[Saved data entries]
§
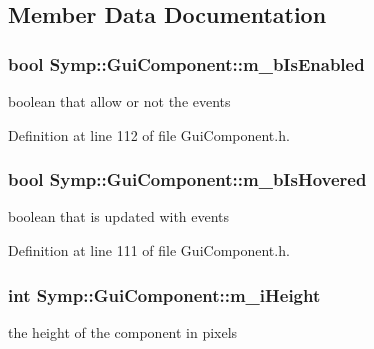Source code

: \subsection{Member Data Documentation}
\hypertarget{class_symp_1_1_gui_component_af7a55b2a7e2f3e11c30a51f32571564f}{
\subsubsection[{m\-\_\-b\-Is\-Enabled}]{\setlength{\rightskip}{0pt plus 5cm}bool Symp\-::\-Gui\-Component\-::m\-\_\-b\-Is\-Enabled\hspace{0.3cm}{\ttfamily [protected]}}}\label{class_symp_1_1_gui_component_af7a55b2a7e2f3e11c30a51f32571564f}
boolean that allow or not the events 

Definition at line 112 of file Gui\-Component.\-h.

\hypertarget{class_symp_1_1_gui_component_abb0e57a2b738621ed7e4aa89bf65e44e}{
\subsubsection[{m\-\_\-b\-Is\-Hovered}]{\setlength{\rightskip}{0pt plus 5cm}bool Symp\-::\-Gui\-Component\-::m\-\_\-b\-Is\-Hovered\hspace{0.3cm}{\ttfamily [protected]}}}\label{class_symp_1_1_gui_component_abb0e57a2b738621ed7e4aa89bf65e44e}
boolean that is updated with events 

Definition at line 111 of file Gui\-Component.\-h.

\hypertarget{class_symp_1_1_gui_component_aa84bb60b7aa1adb1522c63acff2909c2}{
\subsubsection[{m\-\_\-i\-Height}]{\setlength{\rightskip}{0pt plus 5cm}int Symp\-::\-Gui\-Component\-::m\-\_\-i\-Height\hspace{0.3cm}{\ttfamily [protected]}}}\label{class_symp_1_1_gui_component_aa84bb60b7aa1adb1522c63acff2909c2}
the height of the component in pixels 

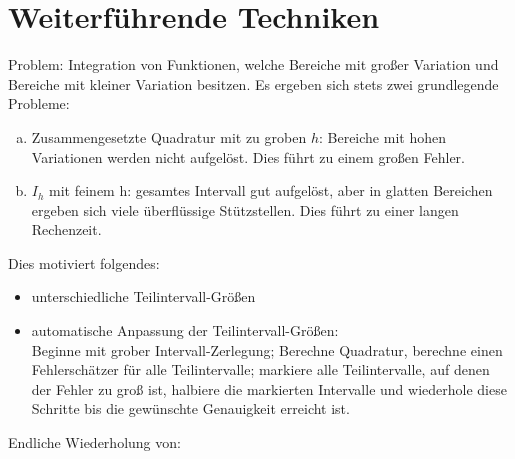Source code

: \documentclass[11pt]{scrbook}
\begin{document}
\section{Weiterführende Techniken}
\begin{seg}
	Problem: Integration von Funktionen, welche Bereiche mit großer Variation und Bereiche mit kleiner Variation besitzen. Es ergeben sich stets zwei grundlegende Probleme:
	\begin{enumerate}[a)]
		\item Zusammengesetzte Quadratur mit zu groben $h$: Bereiche mit hohen Variationen werden nicht aufgelöst. Dies führt zu einem großen Fehler.
		\item $I_h$ mit feinem h: gesamtes Intervall gut aufgelöst, aber in glatten Bereichen ergeben sich viele überflüssige Stützstellen. Dies führt zu einer langen Rechenzeit.
	\end{enumerate}
\end{seg}
\begin{seg}[Idee:]
	Dies motiviert folgendes:
	\begin{itemize}
		\item unterschiedliche Teilintervall-Größen
		\item automatische Anpassung der Teilintervall-Größen:\\
		 Beginne mit grober Intervall-Zerlegung; Berechne Quadratur, berechne einen Fehlerschätzer für alle Teilintervalle; markiere alle Teilintervalle, auf denen der Fehler zu groß ist, halbiere die markierten Intervalle und wiederhole diese Schritte bis die gewünschte Genauigkeit erreicht ist.
	\end{itemize}
\end{seg}
\begin{seg} 
Endliche Wiederholung von: \\
	\begin{figure}[H]
		  \\
\end{figure}
\end{seg}
\end{document}
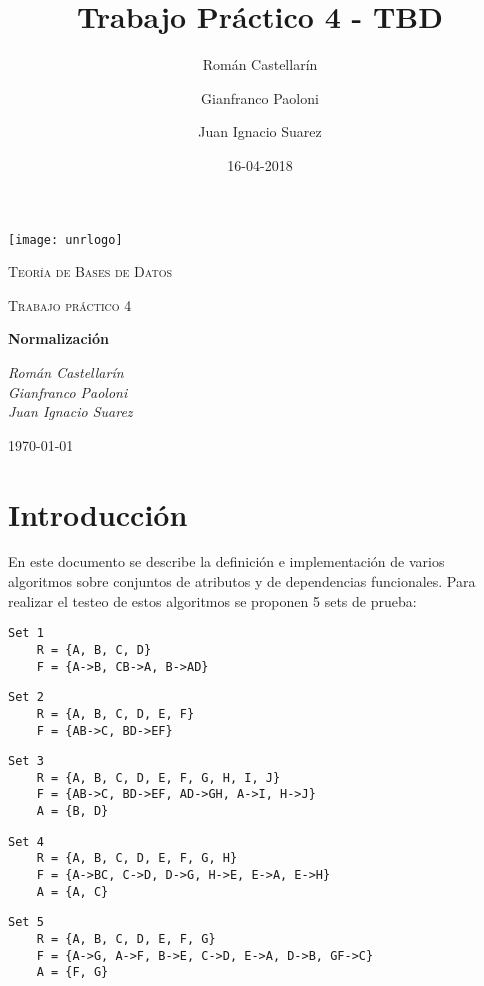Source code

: \documentclass{article}
\title{Trabajo Práctico 4 - TBD}
\date{16-04-2018}
\author{
    Román Castellarín\\
    \and
    Gianfranco Paoloni\\
    \and
    Juan Ignacio Suarez
}
\begin{document}
\begin{titlepage}
    \centering
    \texttt{[image: unrlogo]}\par\vspace{1cm}
    {\scshape\LARGE Teoría de Bases de Datos \par}
    {\scshape\Large Trabajo práctico 4\par}
    \vspace{1.5cm}
    {\huge\bfseries Normalización \par}
    \vspace{2cm}
    {\Large\itshape  Román Castellarín \\
                     Gianfranco Paoloni \\
                     Juan Ignacio Suarez \par}
    \vfill

    {\large \today \par}
\end{titlepage}

\tableofcontents

\newpage
\section{Introducción}
En este documento se describe la definición e implementación de varios algoritmos sobre conjuntos de atributos y de dependencias funcionales. Para realizar el testeo de estos algoritmos se proponen 5 sets de prueba:

\begin{Verbatim}[frame=single]
    Set 1
    R = {A, B, C, D}
    F = {A->B, CB->A, B->AD}
\end{Verbatim}

\begin{Verbatim}[frame=single]
    Set 2
    R = {A, B, C, D, E, F}
    F = {AB->C, BD->EF}
\end{Verbatim}

\begin{Verbatim}[frame=single]
    Set 3
    R = {A, B, C, D, E, F, G, H, I, J}
    F = {AB->C, BD->EF, AD->GH, A->I, H->J}
    A = {B, D}
\end{Verbatim}

\begin{Verbatim}[frame=single]
    Set 4
    R = {A, B, C, D, E, F, G, H}
    F = {A->BC, C->D, D->G, H->E, E->A, E->H}
    A = {A, C}
\end{Verbatim}

\begin{Verbatim}[frame=single]
    Set 5
    R = {A, B, C, D, E, F, G}
    F = {A->G, A->F, B->E, C->D, E->A, D->B, GF->C}
    A = {F, G}
\end{Verbatim}
\end{document}
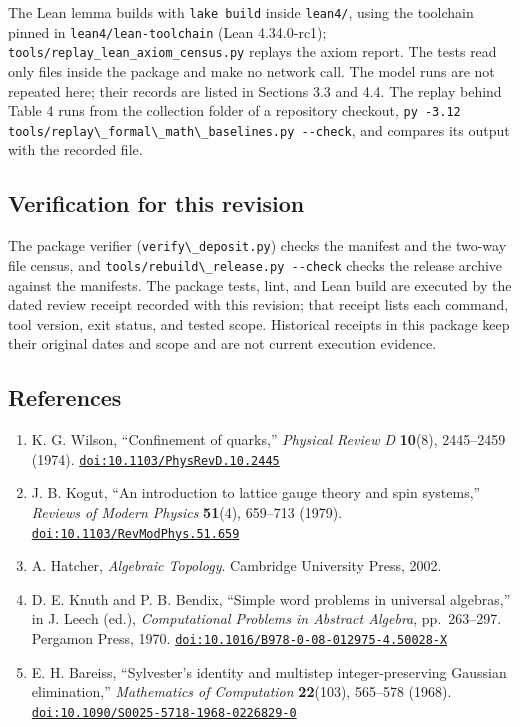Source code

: \documentclass[
  11pt,
]{article}
\newcommand{\passthrough}[1]{#1}
\providecommand{\tightlist}{%
  \setlength{\itemsep}{0pt}\setlength{\parskip}{0pt}}
\begin{document}
The Lean lemma builds with \passthrough{\lstinline!lake build!} inside
\passthrough{\lstinline!lean4/!}, using the toolchain pinned in
\passthrough{\lstinline!lean4/lean-toolchain!} (Lean 4.34.0-rc1);
\nolinkurl{tools/replay_lean_axiom_census.py} replays the axiom report.
The tests read only files inside the package and make no network call.
The model runs are not repeated here; their records are listed in
Sections 3.3 and 4.4. The replay behind Table 4 runs from the collection
folder of a repository checkout,
\passthrough{\lstinline!py -3.12 tools/replay\_formal\_math\_baselines.py --check!},
and compares its output with the recorded file.

\subsection{Verification for this
revision}\label{verification-for-this-revision}

The package verifier (\passthrough{\lstinline!verify\_deposit.py!})
checks the manifest and the two-way file census, and
\passthrough{\lstinline!tools/rebuild\_release.py --check!} checks the
release archive against the manifests. The package tests, lint, and Lean
build are executed by the dated review receipt recorded with this
revision; that receipt lists each command, tool version, exit status,
and tested scope. Historical receipts in this package keep their
original dates and scope and are not current execution evidence.

\subsection{References}\label{references}

\begin{enumerate}
\def\labelenumi{\arabic{enumi}.}
\tightlist
\item
  K. G. Wilson, ``Confinement of quarks,'' \emph{Physical Review D}
  \textbf{10}(8), 2445--2459 (1974).
  \href{https://doi.org/10.1103/PhysRevD.10.2445}{\nolinkurl{doi:10.1103/PhysRevD.10.2445}}
\item
  J. B. Kogut, ``An introduction to lattice gauge theory and spin
  systems,'' \emph{Reviews of Modern Physics} \textbf{51}(4), 659--713
  (1979).
  \href{https://doi.org/10.1103/RevModPhys.51.659}{\nolinkurl{doi:10.1103/RevModPhys.51.659}}
\item
  A. Hatcher, \emph{Algebraic Topology}. Cambridge University Press,
  2002.
\item
  D. E. Knuth and P. B. Bendix, ``Simple word problems in universal
  algebras,'' in J. Leech (ed.), \emph{Computational Problems in
  Abstract Algebra}, pp.~263--297. Pergamon Press, 1970.
  \href{https://doi.org/10.1016/B978-0-08-012975-4.50028-X}{\nolinkurl{doi:10.1016/B978-0-08-012975-4.50028-X}}
\item
  E. H. Bareiss, ``Sylvester's identity and multistep integer-preserving
  Gaussian elimination,'' \emph{Mathematics of Computation}
  \textbf{22}(103), 565--578 (1968).
  \href{https://doi.org/10.1090/S0025-5718-1968-0226829-0}{\nolinkurl{doi:10.1090/S0025-5718-1968-0226829-0}}
\end{enumerate}
\end{document}
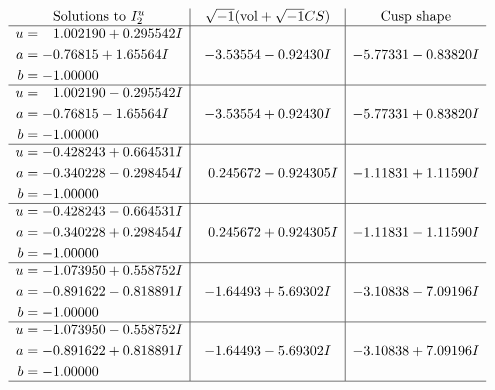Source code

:\documentclass[1p]{elsarticle_modified}
\theoremstyle{definition}
\newcommand{\I}{\sqrt{-1}}
\begin{document}
$$\begin{array}{c|c|c}  
\text{Solutions to }I^u_{2}& \I (\text{vol} + \sqrt{-1}CS) & \text{Cusp shape}\\
 \hline 
\begin{aligned}
u &= \phantom{-}1.002190 + 0.295542 I \\
a &= -0.76815 + 1.65564 I \\
b &= -1.00000\phantom{ +0.000000I}\end{aligned}
 & -3.53554 - 0.92430 I & -5.77331 - 0.83820 I \\ \hline\begin{aligned}
u &= \phantom{-}1.002190 - 0.295542 I \\
a &= -0.76815 - 1.65564 I \\
b &= -1.00000\phantom{ +0.000000I}\end{aligned}
 & -3.53554 + 0.92430 I & -5.77331 + 0.83820 I \\ \hline\begin{aligned}
u &= -0.428243 + 0.664531 I \\
a &= -0.340228 - 0.298454 I \\
b &= -1.00000\phantom{ +0.000000I}\end{aligned}
 & \phantom{-}0.245672 - 0.924305 I & -1.11831 + 1.11590 I \\ \hline\begin{aligned}
u &= -0.428243 - 0.664531 I \\
a &= -0.340228 + 0.298454 I \\
b &= -1.00000\phantom{ +0.000000I}\end{aligned}
 & \phantom{-}0.245672 + 0.924305 I & -1.11831 - 1.11590 I \\ \hline\begin{aligned}
u &= -1.073950 + 0.558752 I \\
a &= -0.891622 - 0.818891 I \\
b &= -1.00000\phantom{ +0.000000I}\end{aligned}
 & -1.64493 + 5.69302 I & -3.10838 - 7.09196 I \\ \hline\begin{aligned}
u &= -1.073950 - 0.558752 I \\
a &= -0.891622 + 0.818891 I \\
b &= -1.00000\phantom{ +0.000000I}\end{aligned}
 & -1.64493 - 5.69302 I & -3.10838 + 7.09196 I\\
 \hline 
 \end{array}$$\newpage
\newpage\renewcommand{\arraystretch}{1}
\end{document}
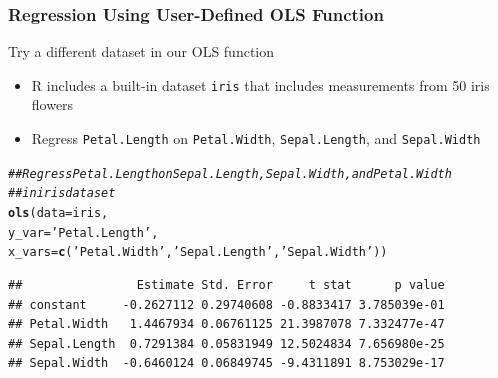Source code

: \documentclass{beamer}\usepackage[]{graphicx}\usepackage[]{xcolor}
\makeatletter
\newcommand{\hlstr}[1]{\textcolor[rgb]{0.192,0.494,0.8}{#1}}%
\newcommand{\hlcom}[1]{\textcolor[rgb]{0.678,0.584,0.686}{\textit{#1}}}%
\newcommand{\hlstd}[1]{\textcolor[rgb]{0.345,0.345,0.345}{#1}}%
\newcommand{\hlkwc}[1]{\textcolor[rgb]{0.333,0.667,0.333}{#1}}%
\newcommand{\hlkwd}[1]{\textcolor[rgb]{0.737,0.353,0.396}{\textbf{#1}}}%
\newenvironment{kframe}{%
 \def\at@end@of@kframe{}%
 \ifinner\ifhmode%
  \def\at@end@of@kframe{\end{minipage}}%
  \begin{minipage}{\columnwidth}%
 \fi\fi%
 \def\FrameCommand##1{\hskip\@totalleftmargin \hskip-\fboxsep
 \colorbox{shadecolor}{##1}\hskip-\fboxsep
     \hskip-\linewidth \hskip-\@totalleftmargin \hskip\columnwidth}%
 \MakeFramed {\advance\hsize-\width
   \@totalleftmargin\z@ \linewidth\hsize
   \@setminipage}}%
 {\par\unskip\endMakeFramed%
 \at@end@of@kframe}
\newenvironment{knitrout}{}{} %
\makeatother
\begin{document}
\begin{frame}[fragile]\frametitle{Regression Using User-Defined OLS Function}
    Try a different dataset in our OLS function
    \begin{itemize}
        \item R includes a built-in dataset \texttt{iris} that includes measurements from 50 iris flowers
        \item Regress \texttt{Petal.Length} on \texttt{Petal.Width}, \texttt{Sepal.Length}, and \texttt{Sepal.Width}
    \end{itemize}
\begin{knitrout}\footnotesize
{}\color{fgcolor}\begin{kframe}
\begin{alltt}
\hlcom{## Regress Petal.Length on Sepal.Length, Sepal.Width, and Petal.Width }
\hlcom{## in iris dataset}
\hlkwd{ols}\hlstd{(}\hlkwc{data} \hlstd{= iris,}
    \hlkwc{y_var} \hlstd{=} \hlstr{'Petal.Length'}\hlstd{,}
    \hlkwc{x_vars} \hlstd{=} \hlkwd{c}\hlstd{(}\hlstr{'Petal.Width'}\hlstd{,} \hlstr{'Sepal.Length'}\hlstd{,} \hlstr{'Sepal.Width'}\hlstd{))}
\end{alltt}
\begin{verbatim}
##                Estimate Std. Error     t stat      p value
## constant     -0.2627112 0.29740608 -0.8833417 3.785039e-01
## Petal.Width   1.4467934 0.06761125 21.3987078 7.332477e-47
## Sepal.Length  0.7291384 0.05831949 12.5024834 7.656980e-25
## Sepal.Width  -0.6460124 0.06849745 -9.4311891 8.753029e-17
\end{verbatim}
\end{kframe}
\end{knitrout}
\end{frame}
\end{document}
§
### What you need to do
Give the number of lines that hold the word "boolean" in these records, with nothing added.

### Task answer
2